Apa saja manfaat menari? Mari kita simak penuturan dua rekan kita: Suster Monika dan Mbak Maria Ayu. Mereka mewakili diary dua penari beda generasi yang sama-sama menari dengan hati.
Menari sebagai puja pada Sang Pencipta (Suster Monika SND)
Menari bukan hanya gerakan badan, namun jiwa juga menggelora dalam rasa syukur bahagia.
Saya bersyukur boleh belajar menari sejak kecil. Ibuku membawaku ke suatu sanggar. ‘Mbah Mangku” namanya, pengajar tari dari Solo. Kami diajari dasar-dasar gerakan tari yang langsung diiringi dengan tabuhan gamelan.
Kami diajari bagaimana mengolah rasa dalam gerak dan irama, menyelaraskan raga dalam setiap gerakan nan bermakna. Dari situ saya
mengenal budaya. Menari adalah bahasa tubuh yang mengarah pada puja Sang Pencipta.

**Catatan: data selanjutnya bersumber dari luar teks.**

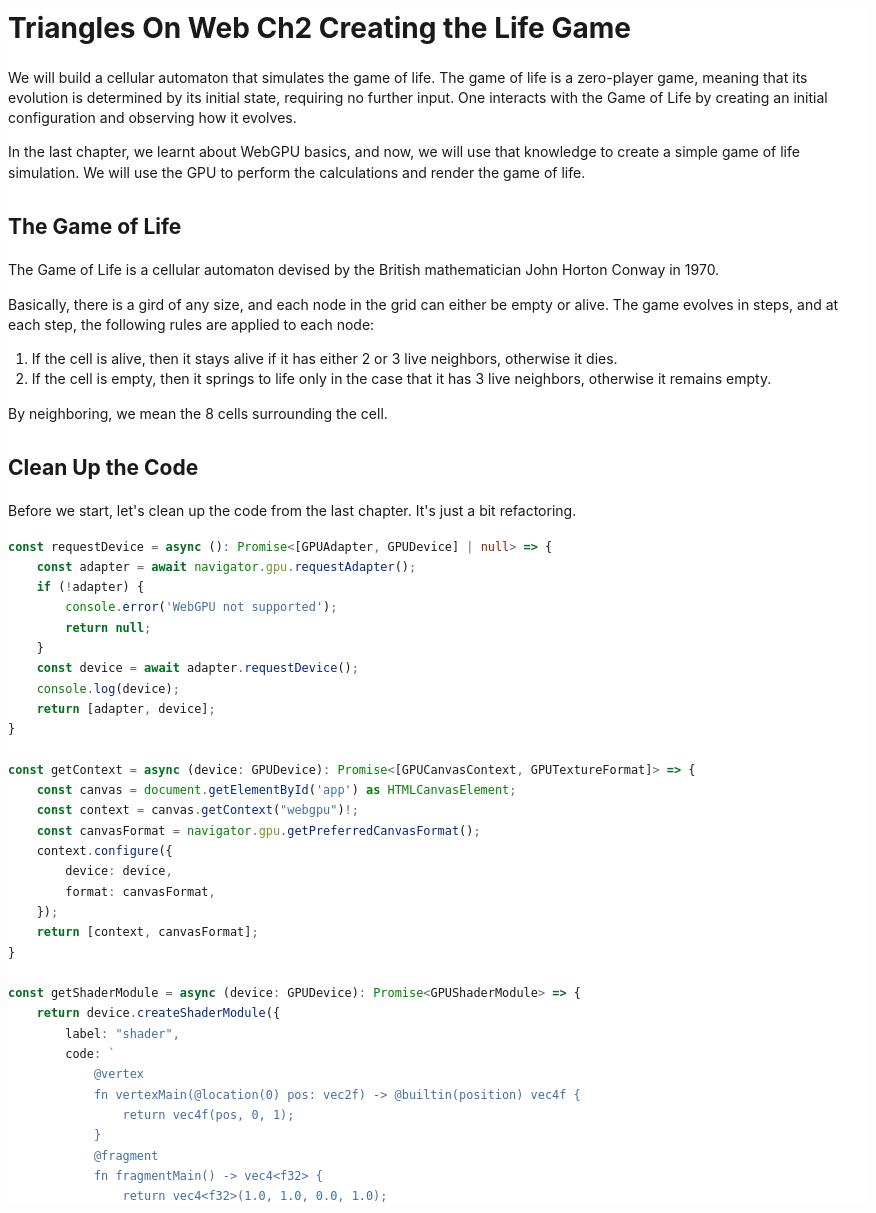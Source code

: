 # Triangles On Web Ch2 Creating the Life Game

We will build a cellular automaton that simulates the game of life. The game of life is a zero-player game, meaning that its evolution is determined by its initial state, requiring no further input. One interacts with the Game of Life by creating an initial configuration and observing how it evolves.

In the last chapter, we learnt about WebGPU basics, and now, we will use that knowledge to create a simple game of life simulation. We will use the GPU to perform the calculations and render the game of life.

## The Game of Life

The Game of Life is a cellular automaton devised by the British mathematician John Horton Conway in 1970.

Basically, there is a gird of any size, and each node in the grid can either be empty or alive. The game evolves in steps, and at each step, the following rules are applied to each node:

1. If the cell is alive, then it stays alive if it has either 2 or 3 live neighbors, otherwise it dies.
2. If the cell is empty, then it springs to life only in the case that it has 3 live neighbors, otherwise it remains empty.

By neighboring, we mean the 8 cells surrounding the cell.

## Clean Up the Code

Before we start, let's clean up the code from the last chapter. It's just a bit refactoring.

```typescript
const requestDevice = async (): Promise<[GPUAdapter, GPUDevice] | null> => {
    const adapter = await navigator.gpu.requestAdapter();
    if (!adapter) {
        console.error('WebGPU not supported');
        return null;
    }
    const device = await adapter.requestDevice();
    console.log(device);
    return [adapter, device];
}

const getContext = async (device: GPUDevice): Promise<[GPUCanvasContext, GPUTextureFormat]> => {
    const canvas = document.getElementById('app') as HTMLCanvasElement;
    const context = canvas.getContext("webgpu")!;
    const canvasFormat = navigator.gpu.getPreferredCanvasFormat();
    context.configure({
        device: device,
        format: canvasFormat,
    });
    return [context, canvasFormat];
}

const getShaderModule = async (device: GPUDevice): Promise<GPUShaderModule> => {
    return device.createShaderModule({
        label: "shader",
        code: `
            @vertex
            fn vertexMain(@location(0) pos: vec2f) -> @builtin(position) vec4f {
                return vec4f(pos, 0, 1);
            }
            @fragment
            fn fragmentMain() -> vec4<f32> {
                return vec4<f32>(1.0, 1.0, 0.0, 1.0);
```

Setelah remaja dan masuk biara, saya baru mengenal tarian Kreasi Baru, yang waktu itu diciptakan oleh Maestro Seniman Bagong Kusudiarja. Antara lain tari Kukilo, Merak, Wira Pertiwi, Yapong, Langen Kusumo, Lenggot Bowo dan Kelana Topeng versi Kreasi Baru.
Saya senang menari dan membawakannya sebagai persembahan bagi Suster yang manghayubagia, di dalam maupun di luar negeri. Mereka sangat menghargai dan berseri di hari bahagianya jika saya menari. Sepertinya tak terlupakan bagi mereka dalam kenangan.
Menari bagiku tidak sembarang gerakan namun mengandung makna, sebagai pujian dan syukur. Tak jarang jika saya sendirian memuja Yang Kuasa dalam syukur gerakan tarianku yang merupakan pujian.